[Source records]
________________

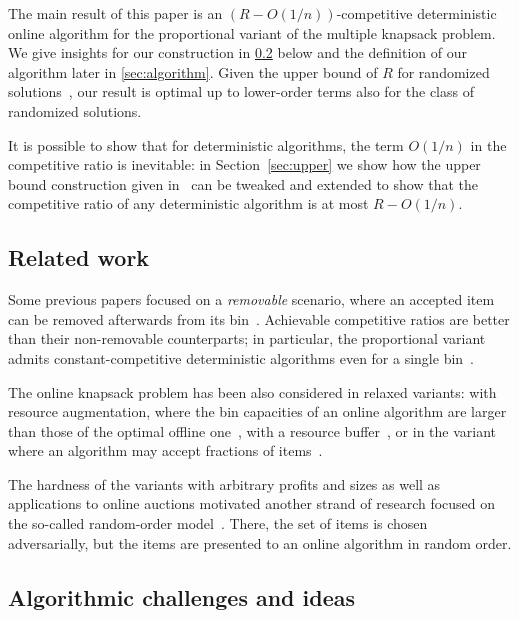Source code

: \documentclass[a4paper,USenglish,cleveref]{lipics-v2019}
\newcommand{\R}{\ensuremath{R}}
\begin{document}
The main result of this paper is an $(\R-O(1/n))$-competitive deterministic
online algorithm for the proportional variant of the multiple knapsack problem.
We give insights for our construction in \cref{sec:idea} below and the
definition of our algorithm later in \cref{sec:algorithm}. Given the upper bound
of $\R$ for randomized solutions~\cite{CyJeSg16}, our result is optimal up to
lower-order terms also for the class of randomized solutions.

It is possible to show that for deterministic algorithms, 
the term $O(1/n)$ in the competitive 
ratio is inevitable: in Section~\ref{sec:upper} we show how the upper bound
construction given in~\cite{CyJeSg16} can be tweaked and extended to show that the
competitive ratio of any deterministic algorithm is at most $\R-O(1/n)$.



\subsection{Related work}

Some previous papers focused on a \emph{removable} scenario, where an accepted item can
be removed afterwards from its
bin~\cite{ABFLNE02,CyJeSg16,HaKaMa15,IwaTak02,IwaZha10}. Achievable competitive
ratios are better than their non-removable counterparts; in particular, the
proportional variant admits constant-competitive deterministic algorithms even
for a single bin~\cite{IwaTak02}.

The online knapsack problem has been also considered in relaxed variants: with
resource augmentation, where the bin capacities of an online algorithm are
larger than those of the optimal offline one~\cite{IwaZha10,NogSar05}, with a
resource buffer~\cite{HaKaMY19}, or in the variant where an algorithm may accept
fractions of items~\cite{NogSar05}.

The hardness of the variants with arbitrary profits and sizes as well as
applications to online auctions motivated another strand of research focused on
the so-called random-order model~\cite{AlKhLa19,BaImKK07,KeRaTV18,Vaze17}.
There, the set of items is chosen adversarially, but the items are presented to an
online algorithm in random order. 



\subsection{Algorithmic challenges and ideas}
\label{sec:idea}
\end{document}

________________

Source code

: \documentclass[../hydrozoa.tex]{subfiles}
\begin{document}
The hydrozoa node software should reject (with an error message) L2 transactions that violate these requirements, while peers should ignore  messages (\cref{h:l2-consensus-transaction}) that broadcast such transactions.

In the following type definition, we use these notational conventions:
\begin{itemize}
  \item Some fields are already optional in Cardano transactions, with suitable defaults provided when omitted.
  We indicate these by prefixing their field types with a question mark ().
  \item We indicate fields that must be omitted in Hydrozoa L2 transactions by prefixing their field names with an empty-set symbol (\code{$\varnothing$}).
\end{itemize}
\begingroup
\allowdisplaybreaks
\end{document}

________________

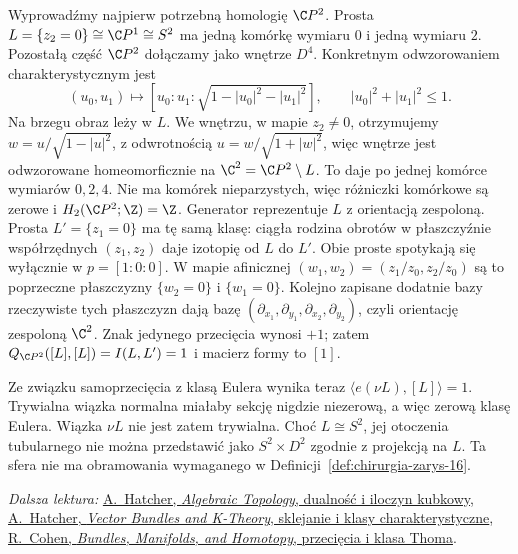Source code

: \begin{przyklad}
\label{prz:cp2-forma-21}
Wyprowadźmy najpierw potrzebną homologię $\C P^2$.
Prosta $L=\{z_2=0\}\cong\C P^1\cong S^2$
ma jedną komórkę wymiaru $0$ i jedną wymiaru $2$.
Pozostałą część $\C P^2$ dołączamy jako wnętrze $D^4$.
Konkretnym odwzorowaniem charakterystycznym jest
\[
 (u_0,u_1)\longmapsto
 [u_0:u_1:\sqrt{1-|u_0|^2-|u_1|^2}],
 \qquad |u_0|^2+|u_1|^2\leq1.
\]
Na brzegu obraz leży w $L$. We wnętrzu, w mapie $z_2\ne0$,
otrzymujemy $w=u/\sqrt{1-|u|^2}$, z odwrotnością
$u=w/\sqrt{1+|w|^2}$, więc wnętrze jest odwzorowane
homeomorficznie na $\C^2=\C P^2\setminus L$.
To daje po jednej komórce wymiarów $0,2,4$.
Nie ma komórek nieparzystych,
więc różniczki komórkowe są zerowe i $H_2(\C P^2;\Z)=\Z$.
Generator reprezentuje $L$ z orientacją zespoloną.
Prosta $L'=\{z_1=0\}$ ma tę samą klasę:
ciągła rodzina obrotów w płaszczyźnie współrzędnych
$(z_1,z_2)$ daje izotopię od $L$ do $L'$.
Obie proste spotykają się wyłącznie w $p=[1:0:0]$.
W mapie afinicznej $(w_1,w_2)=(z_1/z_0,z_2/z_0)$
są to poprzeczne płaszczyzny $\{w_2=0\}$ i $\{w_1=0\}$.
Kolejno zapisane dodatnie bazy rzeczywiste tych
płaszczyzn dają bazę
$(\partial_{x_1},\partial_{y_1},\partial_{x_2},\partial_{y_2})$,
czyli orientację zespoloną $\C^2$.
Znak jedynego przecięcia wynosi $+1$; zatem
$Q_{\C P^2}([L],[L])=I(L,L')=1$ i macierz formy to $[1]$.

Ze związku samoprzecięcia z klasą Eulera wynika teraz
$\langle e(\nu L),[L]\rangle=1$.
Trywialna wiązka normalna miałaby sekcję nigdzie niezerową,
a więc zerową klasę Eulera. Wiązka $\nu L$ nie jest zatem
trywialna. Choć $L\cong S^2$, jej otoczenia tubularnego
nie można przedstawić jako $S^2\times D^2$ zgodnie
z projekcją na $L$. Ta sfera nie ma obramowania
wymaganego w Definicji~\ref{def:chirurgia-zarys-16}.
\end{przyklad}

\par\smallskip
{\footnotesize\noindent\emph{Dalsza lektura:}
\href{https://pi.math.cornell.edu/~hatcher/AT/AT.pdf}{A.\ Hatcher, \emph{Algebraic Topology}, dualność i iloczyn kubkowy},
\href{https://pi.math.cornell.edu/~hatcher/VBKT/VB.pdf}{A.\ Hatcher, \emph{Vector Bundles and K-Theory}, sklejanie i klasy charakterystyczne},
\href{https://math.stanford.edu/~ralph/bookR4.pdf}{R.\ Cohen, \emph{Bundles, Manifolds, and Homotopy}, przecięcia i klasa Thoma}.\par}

________________

Exercise = Only the lines above from the one with "wnętrze jest odwzorowane" up to and including the one with "nie można przedstawić" should be repeated, exactly as written.

Exercise output =
$u=w/\sqrt{1+|w|^2}$, więc wnętrze jest odwzorowane
homeomorficznie na $\C^2=\C P^2\setminus L$.
To daje po jednej komórce wymiarów $0,2,4$.
Nie ma komórek nieparzystych,
więc różniczki komórkowe są zerowe i $H_2(\C P^2;\Z)=\Z$.
Generator reprezentuje $L$ z orientacją zespoloną.
Prosta $L'=\{z_1=0\}$ ma tę samą klasę:
ciągła rodzina obrotów w płaszczyźnie współrzędnych
$(z_1,z_2)$ daje izotopię od $L$ do $L'$.
Obie proste spotykają się wyłącznie w $p=[1:0:0]$.
W mapie afinicznej $(w_1,w_2)=(z_1/z_0,z_2/z_0)$
są to poprzeczne płaszczyzny $\{w_2=0\}$ i $\{w_1=0\}$.
Kolejno zapisane dodatnie bazy rzeczywiste tych
płaszczyzn dają bazę
$(\partial_{x_1},\partial_{y_1},\partial_{x_2},\partial_{y_2})$,
czyli orientację zespoloną $\C^2$.
Znak jedynego przecięcia wynosi $+1$; zatem
$Q_{\C P^2}([L],[L])=I(L,L')=1$ i macierz formy to $[1]$.

Ze związku samoprzecięcia z klasą Eulera wynika teraz
$\langle e(\nu L),[L]\rangle=1$.
Trywialna wiązka normalna miałaby sekcję nigdzie niezerową,
a więc zerową klasę Eulera. Wiązka $\nu L$ nie jest zatem
trywialna. Choć $L\cong S^2$, jej otoczenia tubularnego
nie można przedstawić jako $S^2\times D^2$ zgodnie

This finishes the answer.